此外,上述查询假设最多有20个家庭成员。
答案 2 :(得分:2)
这将有效,您选择所有“Dependents”并在前一行左连接。如果那行不存在,则显示结果:
SELECT 'Missing Prior', t1.*
FROM employee_members t1
LEFT JOIN employee_members t2 ON t1.employee_number = t2.employee_number
AND (t1.familyid-1) = t2.familyid
WHERE t2.employee_number is null and t1.relation == 'Dependent'
另一个版本显示缺少的数字:
SELECT t1.employee_number, t1.familyid-1 as Missing_Member
FROM employee_members t1
LEFT JOIN employee_members t2 ON t1.employee_number = t2.employee_number
AND (t1.familyid-1) = t2.familyid
WHERE t2.employee_number is null and t1.relation == 'Dependent'
答案 3 :(得分:1)
另一个解决方案: 构建一个包含序列中所有可能值的表(可以为此使用标识)。

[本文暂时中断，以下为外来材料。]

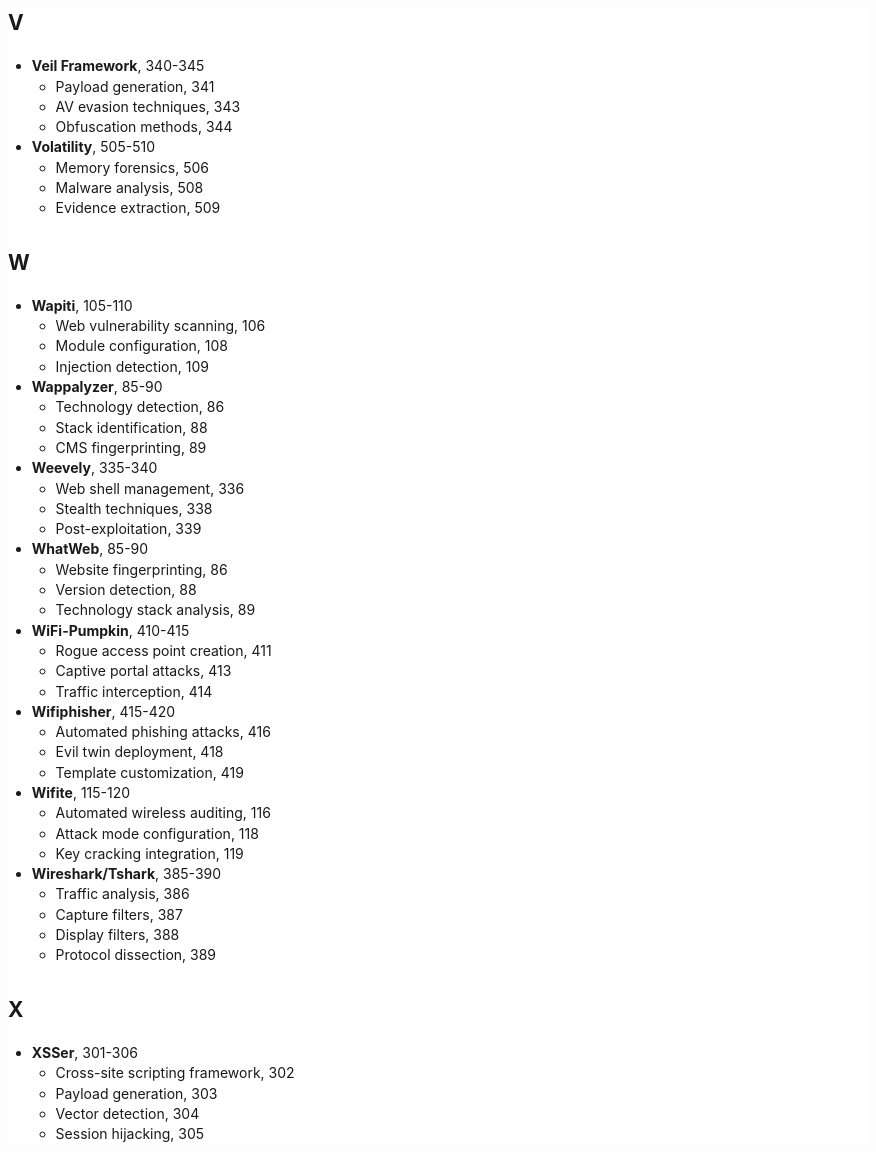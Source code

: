 ## V
- **Veil Framework**, 340-345
  - Payload generation, 341
  - AV evasion techniques, 343
  - Obfuscation methods, 344
- **Volatility**, 505-510
  - Memory forensics, 506
  - Malware analysis, 508
  - Evidence extraction, 509

## W
- **Wapiti**, 105-110
  - Web vulnerability scanning, 106
  - Module configuration, 108
  - Injection detection, 109
- **Wappalyzer**, 85-90
  - Technology detection, 86
  - Stack identification, 88
  - CMS fingerprinting, 89
- **Weevely**, 335-340
  - Web shell management, 336
  - Stealth techniques, 338
  - Post-exploitation, 339
- **WhatWeb**, 85-90
  - Website fingerprinting, 86
  - Version detection, 88
  - Technology stack analysis, 89
- **WiFi-Pumpkin**, 410-415
  - Rogue access point creation, 411
  - Captive portal attacks, 413
  - Traffic interception, 414
- **Wifiphisher**, 415-420
  - Automated phishing attacks, 416
  - Evil twin deployment, 418
  - Template customization, 419
- **Wifite**, 115-120
  - Automated wireless auditing, 116
  - Attack mode configuration, 118
  - Key cracking integration, 119
- **Wireshark/Tshark**, 385-390
  - Traffic analysis, 386
  - Capture filters, 387
  - Display filters, 388
  - Protocol dissection, 389

## X
- **XSSer**, 301-306
  - Cross-site scripting framework, 302
  - Payload generation, 303
  - Vector detection, 304
  - Session hijacking, 305
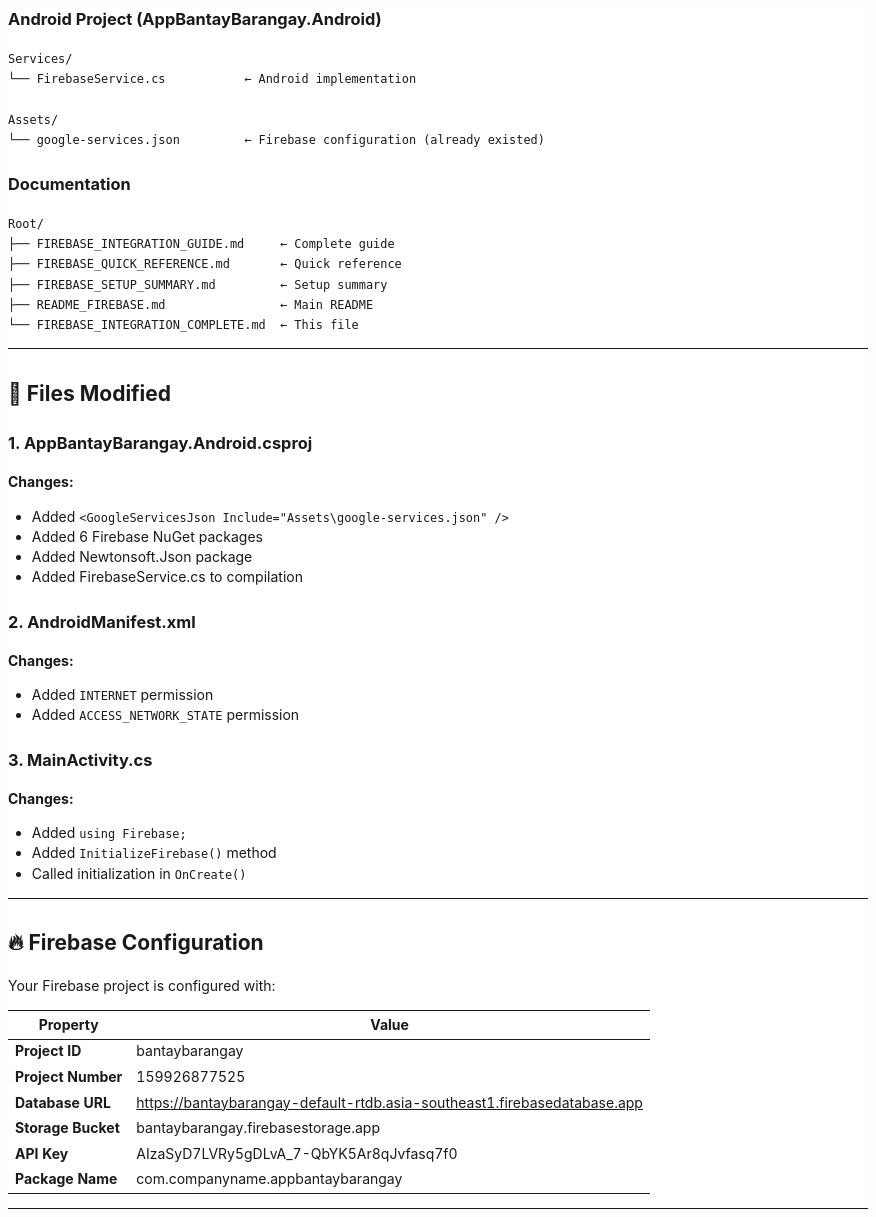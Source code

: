 ### Android Project (AppBantayBarangay.Android)
```
Services/
└── FirebaseService.cs           ← Android implementation

Assets/
└── google-services.json         ← Firebase configuration (already existed)
```

### Documentation
```
Root/
├── FIREBASE_INTEGRATION_GUIDE.md     ← Complete guide
├── FIREBASE_QUICK_REFERENCE.md       ← Quick reference
├── FIREBASE_SETUP_SUMMARY.md         ← Setup summary
├── README_FIREBASE.md                ← Main README
└── FIREBASE_INTEGRATION_COMPLETE.md  ← This file
```

---

## 📝 Files Modified

### 1. AppBantayBarangay.Android.csproj
**Changes:**
- Added `<GoogleServicesJson Include="Assets\google-services.json" />`
- Added 6 Firebase NuGet packages
- Added Newtonsoft.Json package
- Added FirebaseService.cs to compilation

### 2. AndroidManifest.xml
**Changes:**
- Added `INTERNET` permission
- Added `ACCESS_NETWORK_STATE` permission

### 3. MainActivity.cs
**Changes:**
- Added `using Firebase;`
- Added `InitializeFirebase()` method
- Called initialization in `OnCreate()`

---

## 🔥 Firebase Configuration

Your Firebase project is configured with:

| Property | Value |
|----------|-------|
| **Project ID** | bantaybarangay |
| **Project Number** | 159926877525 |
| **Database URL** | https://bantaybarangay-default-rtdb.asia-southeast1.firebasedatabase.app |
| **Storage Bucket** | bantaybarangay.firebasestorage.app |
| **API Key** | AIzaSyD7LVRy5gDLvA_7-QbYK5Ar8qJvfasq7f0 |
| **Package Name** | com.companyname.appbantaybarangay |

---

然后在源表为null的表上保持连接。
DECLARE @Seq TABLE (id INT IDENTITY(1, 1))
DECLARE @iter INT = 1
WHILE @iter <= (
SELECT MAX([your ID column])
FROM [Offending Table]
)
BEGIN
INSERT @Seq DEFAULT
VALUES
SET @iter = @iter + 1
END
SELECT id
FROM @seq s
LEFT JOIN [Offending Table] ot ON s.id = ot.[your ID column]
WHERE ot.[Offending Table]IS NULL
答案 4 :(得分:0)
此选择将使用CTE方法检索每位员工缺少的“familyid”列表。
QUERY:
WITH emp_grp (
EmployeeID
,MaxFamilyID
)
AS (
SELECT e2.EmployeeID
,MAX(e2.FamilyID) MaxFamilyID
FROM employee_number e2
GROUP BY e2.EmployeeID
)
,emp_mem
AS (
SELECT EmployeeID
,0 AS FamilyID
,MaxFamilyID
FROM emp_grp
UNION ALL
SELECT EmployeeID
,FamilyID + 1 AS FamilyID
,MaxFamilyID
FROM emp_mem
WHERE emp_mem.FamilyID < MaxFamilyID
)
SELECT emp_mem.EmployeeID
,emp_mem.FamilyID
FROM emp_mem
LEFT JOIN employee_number emp_num ON emp_mem.EmployeeID = emp_num.EmployeeID
AND emp_mem.FamilyID = emp_num.FamilyID
WHERE emp_num.EmployeeID IS NULL
ORDER BY emp_mem.EmployeeID
,emp_mem.FamilyID
OPTION ( MAXRECURSION 32767)
输出:
EmployeeID FamilyID
----------- -----------
1021 2
1021 5
1027 1
1027 6